The most proficient person in that art was Shalya, the king of Madra state, who happened to be the maternal uncle of the youngest twin Pandavas. At Karna’s request, Duryodhana approached Shalya, who had joined the Kauravas in the war because of a trick played by Duryodhana. Shalya was reluctant to oblige but agreed finally. The Pandavas told him that in his role as the driver of Karna’s chariot, he would be ideally placed to destroy Karna’s self-confidence. This did happen, as Shalya lost no opportunity to harp on the fact that Arjuna was superior to Karna as a warrior. This trick did lower Karna’s self-confidence and played an important role in the final battle between Karna and Arjuna. I recall mentioning the X episode at the Rais Ahmad Memorial Lecture in Aligarh. I emphasised the importance of nurturing self-confidence and suggested that instead of reserving posts and admissions to educational institutions, those in the reserved categories should be helped through training classes, scholarships and book grants so as to make up for the “uneven playing fields” between the standard and reserved categories. After this training they should be able to compete on equal terms with the rest. This way there will be no stigma attached to “reserved” candidates.
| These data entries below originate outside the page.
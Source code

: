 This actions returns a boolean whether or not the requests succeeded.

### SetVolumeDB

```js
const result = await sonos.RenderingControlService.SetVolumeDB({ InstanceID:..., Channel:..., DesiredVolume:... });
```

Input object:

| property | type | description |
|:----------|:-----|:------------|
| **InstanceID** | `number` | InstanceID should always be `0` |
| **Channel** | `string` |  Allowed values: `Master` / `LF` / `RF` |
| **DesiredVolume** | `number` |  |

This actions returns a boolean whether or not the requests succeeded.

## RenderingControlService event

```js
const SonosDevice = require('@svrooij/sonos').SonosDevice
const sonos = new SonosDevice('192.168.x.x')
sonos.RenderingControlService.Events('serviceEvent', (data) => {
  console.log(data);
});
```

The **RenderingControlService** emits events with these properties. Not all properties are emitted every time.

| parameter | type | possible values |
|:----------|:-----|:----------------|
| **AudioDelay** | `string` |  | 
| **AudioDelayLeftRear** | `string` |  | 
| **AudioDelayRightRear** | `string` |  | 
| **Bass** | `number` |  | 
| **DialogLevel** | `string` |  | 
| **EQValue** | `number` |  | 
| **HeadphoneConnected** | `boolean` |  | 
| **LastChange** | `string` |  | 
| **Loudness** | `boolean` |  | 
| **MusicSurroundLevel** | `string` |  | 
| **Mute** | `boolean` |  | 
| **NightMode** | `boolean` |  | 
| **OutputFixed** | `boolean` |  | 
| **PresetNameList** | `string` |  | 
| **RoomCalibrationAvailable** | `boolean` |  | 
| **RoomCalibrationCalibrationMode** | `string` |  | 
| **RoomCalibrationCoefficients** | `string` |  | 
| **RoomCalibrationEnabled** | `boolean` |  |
A few newspapers carried the text of the lecture. I therefore expected some pro-reservation activists to rise in protest. This did not happen, so I assumed that the logic of my argument was acceptable. I was, however, very happy to receive a letter from a girl appearing in the higher secondary examination. She identified herself as coming from the reserved category. She then went on to say that people like her do not like the all-too- easy way offered by reservations. They value their self-confidence and wish to retain it, as did Mr X. During a recent visit to South Africa, I was anxious and curious to see how that newly-emergent nation handled its affirmative action policy. In the apartheid days, blacks, Indians and coloured were denied democratic rights and suffered a lot. How did the new system atone for those sufferings?
Looking at the legislative steps taken, one sees a more relaxed and pragmatic approach with different circumstances requiring different steps. For example, where these oppressed majorities had suffered through loss of their rightful land, they were compensated by grants of land. In situations where government positions are to be filled, the affirmative action consists of special training provided to those who had earlier missed out on the opportunities to compete in the open system. In sports, which, earlier were whites-only, there are more opportunities for the likes of Amla, Tso-Tsobe and Maharaj. In short, reservations are motivated by the nation’s desire to right the wrongs committed earlier against specific communities and groups of its citizens. The affirmative action required should improve their capabilities as well as respect their self-confidence. Also, with limited resources, the benefits of reservations should be shared by the most deserving.